The demo Several Things at a Time is an extended example of BWoD and illustrates the use of millis() to manage timing without blocking. It may help with understanding the technique.

Have a look at Using millis() for timing. A beginners guide if you need more explanation.

...R

Learn how to get rid of the delay() calls, and use millis)).
Also, you may swap the chain of multiple if() commands for a single switch() structure.

Thanks, I have completely written the code and I am now polling the switch with a denouncing routine which works perfectly. I just need to get my head around trying to animate 16 LEDs purely using mills now :). I have always struggled with using millis as a timer which is why I have often got lazy and just use delay which is fine if the program isn't expecting any sort of input.

You don’t really need those delays given your problem statement. You only want to change the animation when the user pressed the button.

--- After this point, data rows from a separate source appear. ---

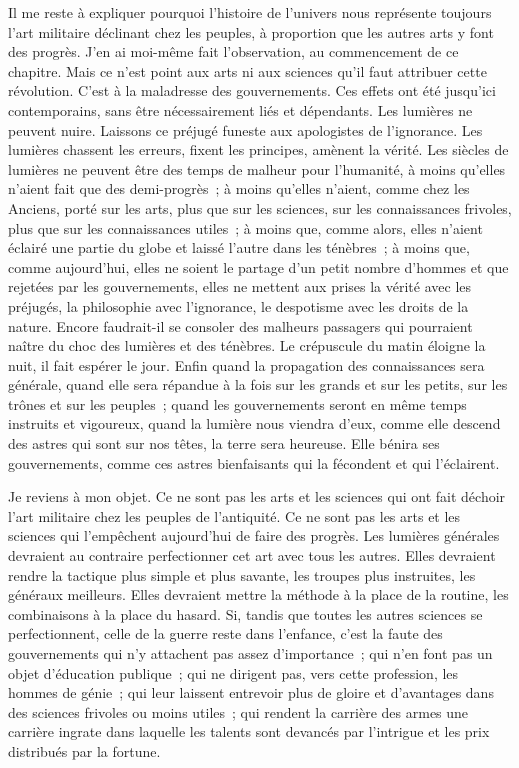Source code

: \documentclass[french,twoside]{book} %
\begin{document}
Il me reste à expliquer pourquoi l’histoire de l’univers nous représente toujours l’art militaire déclinant chez les peuples, à proportion que les autres arts y font des progrès. J’en ai moi-même fait l’observation, au commencement de ce chapitre. Mais ce n’est point aux arts ni aux sciences qu’il faut attribuer cette révolution. C’est à la maladresse des gouvernements. Ces effets ont été jusqu’ici contemporains, sans être nécessairement liés et dépendants. Les lumières ne peuvent nuire. Laissons ce préjugé funeste aux apologistes de l’ignorance. Les lumières chassent les erreurs, fixent les principes, amènent la vérité. Les siècles de lumières ne peuvent être des temps de malheur pour l’humanité, à moins qu’elles n’aient fait que des demi-progrès ; à moins qu’elles n’aient, comme chez les Anciens, porté sur les arts, plus que sur les sciences, sur les connaissances frivoles, plus que sur les connaissances utiles ; à moins que, comme alors, elles n’aient éclairé une partie du globe et laissé l’autre dans les ténèbres ; à moins que, comme aujourd’hui, elles ne soient le partage d’un petit nombre d’hommes et que rejetées par les gouvernements, elles ne mettent aux prises la vérité avec les préjugés, la philosophie avec l’ignorance, le despotisme avec les droits de la nature. Encore faudrait-il se consoler des malheurs passagers qui pourraient naître du choc des lumières et des ténèbres. Le crépuscule du matin éloigne la nuit, il fait espérer le jour. Enfin quand la propagation des connaissances sera générale, quand elle sera répandue à la fois sur les grands et sur les petits, sur les trônes et sur les peuples ; quand les gouvernements seront en même temps instruits et vigoureux, quand la lumière nous viendra d’eux, comme elle descend des astres qui sont sur nos têtes, la terre sera heureuse. Elle bénira ses gouvernements, comme ces astres bienfaisants qui la fécondent et qui l’éclairent.\par
Je reviens à mon objet. Ce ne sont pas les arts et les sciences qui ont fait déchoir l’art militaire chez les peuples de l’antiquité. Ce ne sont pas les arts et les sciences qui l’empêchent aujourd’hui de faire des progrès. Les lumières générales devraient au contraire perfectionner cet art avec tous les autres. Elles devraient rendre la tactique plus simple et plus savante, les troupes plus instruites, les généraux meilleurs. Elles devraient mettre la méthode à la place de la routine, les combinaisons à la place du hasard. Si, tandis que toutes les autres sciences se perfectionnent, celle de la guerre reste dans l’enfance, c’est la faute des gouvernements qui n’y attachent pas assez d’importance ; qui n’en font pas un objet d’éducation publique ; qui ne dirigent pas, vers cette profession, les hommes de génie ; qui leur laissent entrevoir plus de gloire et d’avantages dans des sciences frivoles ou moins utiles ; qui rendent la carrière des armes une carrière ingrate dans laquelle les talents sont devancés par l’intrigue et les prix distribués par la fortune.\par
\end{document}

The issue is that you need to detect the button change, not the button state and only react when it goes from LOW->HIGH (I hope you have an external pull-down resistor on that button)

#include <FastLED.h>

// How many leds in your strip?
#define NUM_LEDS 15

// For led chips like Neopixels, which have a data line, ground, and power, you just
// need to define DATA_PIN.  For led chipsets that are SPI based (four wires - data, clock,
// ground, and power), like the LPD8806 define both DATA_PIN and CLOCK_PIN
#define DATA_PIN 6
#define CLOCK_PIN 13

// Define the array of leds
CRGB leds[NUM_LEDS];
int speed = 70;
int speed2 = 95;
int speed3 = 100;
int colourcnt = 0;
int R = 0;
int G = 0;
int B = 0;
int ledState = 0;

const int buttonPin = 2;

void setup() {
  Serial.begin(9600);
  FastLED.addLeds<WS2812B, DATA_PIN, GRB>(leds, NUM_LEDS); // for GRB LEDs

  pinMode(buttonPin, INPUT);
}

void loop() {

  checkButton();
  switch (ledState) {
    case 0:
      sq0();
      break;

    case 1:
      sq1();
      break;

    case 2:
      sq2();
      break;

    case 3:
      sq3();
      break;

    default:
      ledState = 0;
      break;
  }
}

void checkButton() {

  static int lastButtonState = digitalRead(buttonPin);
  int buttonState = digitalRead(buttonPin);

  if ( buttonState != lastButtonState ) {
    if (buttonState == HIGH) {
      ledState++;
    }
    delay(50);
  }
  lastButtonState = buttonState;
}

void sq0() {
  leds[1] = CRGB::Red;
  FastLED.show();
}


void sq1() {
  leds[2] = CRGB::Blue;
  FastLED.show();
}

void sq2() {
  leds[3] = CRGB::Green;
  FastLED.show();
}


void sq3() {
  leds[4] = CRGB::Red;
  FastLED.show();
}
void sqerror() {
  leds[10] = CRGB::Red;
  leds[11] = CRGB::Red;
  FastLED.show();
}


void blackclear() {

  for (int i = NUM_LEDS-1; i >= 0; i--) {
    leds[i] = CRGB::Black;
    FastLED.show();
    delay(speed);
  }
}

The trick to using millis() is to stop thinking “I need a delay ‘now’”... and work. at a higher level, with the millis timer calling the shots.

That is, “Is it time to do something?”... then do it now, otherwise continue whatever was happening.